Dataset entries below:

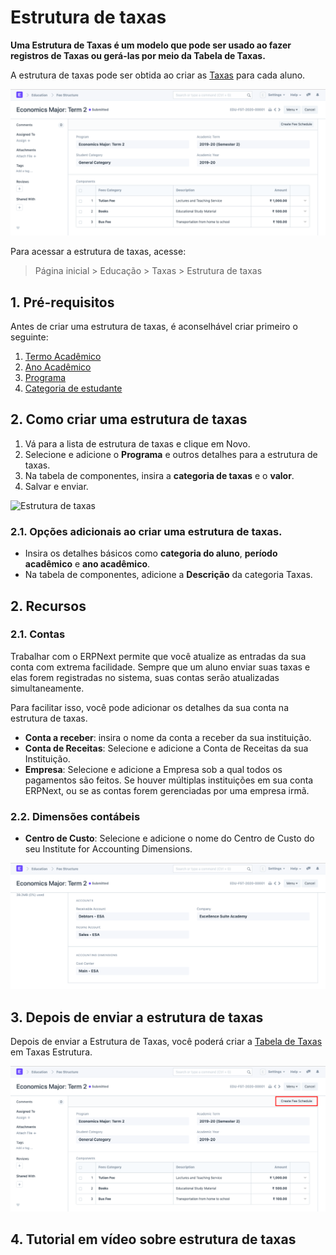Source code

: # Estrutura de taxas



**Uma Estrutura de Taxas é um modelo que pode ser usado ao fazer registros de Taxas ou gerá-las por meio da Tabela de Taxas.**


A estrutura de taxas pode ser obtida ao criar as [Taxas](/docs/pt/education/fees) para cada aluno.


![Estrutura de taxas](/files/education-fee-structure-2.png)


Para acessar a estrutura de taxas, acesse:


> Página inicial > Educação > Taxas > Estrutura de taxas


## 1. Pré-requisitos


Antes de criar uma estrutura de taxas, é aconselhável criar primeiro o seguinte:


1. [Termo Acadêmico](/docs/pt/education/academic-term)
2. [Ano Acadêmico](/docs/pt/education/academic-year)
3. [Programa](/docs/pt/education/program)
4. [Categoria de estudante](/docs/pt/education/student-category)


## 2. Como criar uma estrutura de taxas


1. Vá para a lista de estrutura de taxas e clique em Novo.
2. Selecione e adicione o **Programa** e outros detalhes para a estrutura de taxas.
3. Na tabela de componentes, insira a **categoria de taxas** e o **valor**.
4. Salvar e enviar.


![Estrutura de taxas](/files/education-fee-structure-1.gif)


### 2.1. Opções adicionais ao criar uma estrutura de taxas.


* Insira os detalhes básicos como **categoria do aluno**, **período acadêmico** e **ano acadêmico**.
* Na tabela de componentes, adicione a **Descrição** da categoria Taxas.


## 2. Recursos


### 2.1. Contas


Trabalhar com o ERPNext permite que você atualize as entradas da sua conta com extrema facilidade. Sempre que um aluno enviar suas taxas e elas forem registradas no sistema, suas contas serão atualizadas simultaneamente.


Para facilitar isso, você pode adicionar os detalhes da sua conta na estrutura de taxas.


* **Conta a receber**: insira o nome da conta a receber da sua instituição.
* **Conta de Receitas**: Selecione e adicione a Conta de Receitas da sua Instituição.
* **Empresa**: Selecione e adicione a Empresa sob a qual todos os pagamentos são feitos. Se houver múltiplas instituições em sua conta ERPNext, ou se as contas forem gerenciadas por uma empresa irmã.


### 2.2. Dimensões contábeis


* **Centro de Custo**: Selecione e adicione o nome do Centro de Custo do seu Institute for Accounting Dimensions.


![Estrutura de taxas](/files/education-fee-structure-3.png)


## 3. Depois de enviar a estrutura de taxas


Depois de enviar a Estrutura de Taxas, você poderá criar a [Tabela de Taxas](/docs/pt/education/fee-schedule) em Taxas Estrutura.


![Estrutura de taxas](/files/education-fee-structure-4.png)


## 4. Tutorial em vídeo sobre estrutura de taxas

End of Dataset entries.
Dataset entries below:

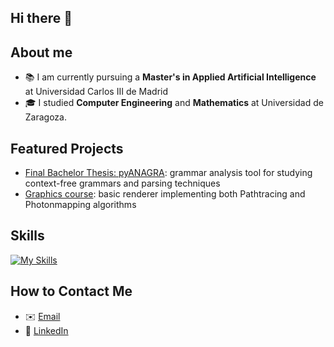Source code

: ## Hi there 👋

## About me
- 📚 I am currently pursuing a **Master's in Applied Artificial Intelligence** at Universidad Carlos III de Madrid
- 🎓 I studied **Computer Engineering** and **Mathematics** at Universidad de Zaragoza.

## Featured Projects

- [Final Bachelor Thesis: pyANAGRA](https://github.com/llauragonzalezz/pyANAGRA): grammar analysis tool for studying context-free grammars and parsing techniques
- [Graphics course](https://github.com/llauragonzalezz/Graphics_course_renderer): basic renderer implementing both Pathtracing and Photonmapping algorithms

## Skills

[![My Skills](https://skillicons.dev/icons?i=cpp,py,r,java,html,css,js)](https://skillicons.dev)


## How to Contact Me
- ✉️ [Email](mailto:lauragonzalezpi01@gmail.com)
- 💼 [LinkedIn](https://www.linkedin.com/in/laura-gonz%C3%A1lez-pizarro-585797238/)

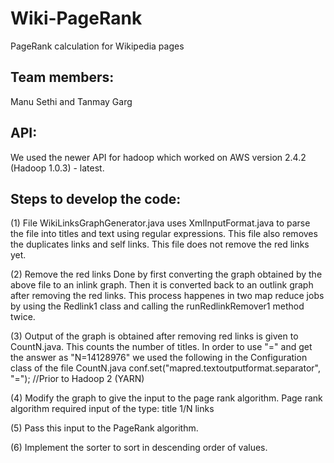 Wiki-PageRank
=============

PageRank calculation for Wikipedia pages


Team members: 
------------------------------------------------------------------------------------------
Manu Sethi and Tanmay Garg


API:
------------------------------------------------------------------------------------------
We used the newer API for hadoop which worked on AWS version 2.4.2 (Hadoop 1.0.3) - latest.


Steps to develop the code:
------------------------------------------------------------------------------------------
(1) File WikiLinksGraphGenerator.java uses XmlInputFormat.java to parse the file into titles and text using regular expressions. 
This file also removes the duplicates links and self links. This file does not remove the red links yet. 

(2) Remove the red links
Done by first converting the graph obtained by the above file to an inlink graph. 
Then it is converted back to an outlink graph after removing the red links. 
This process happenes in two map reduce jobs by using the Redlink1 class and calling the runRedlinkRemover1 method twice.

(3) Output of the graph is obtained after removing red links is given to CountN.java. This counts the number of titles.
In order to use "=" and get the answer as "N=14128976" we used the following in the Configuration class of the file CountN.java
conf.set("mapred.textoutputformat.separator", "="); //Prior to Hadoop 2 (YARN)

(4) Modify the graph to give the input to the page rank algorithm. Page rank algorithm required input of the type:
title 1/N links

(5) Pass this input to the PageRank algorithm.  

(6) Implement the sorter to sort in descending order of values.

End of Dataset entries.

Aim of the task: Whenever a line above includes the string "titles", copy it.

Finished task:
(1) File WikiLinksGraphGenerator.java uses XmlInputFormat.java to parse the file into titles and text using regular expressions. 
(3) Output of the graph is obtained after removing red links is given to CountN.java. This counts the number of titles.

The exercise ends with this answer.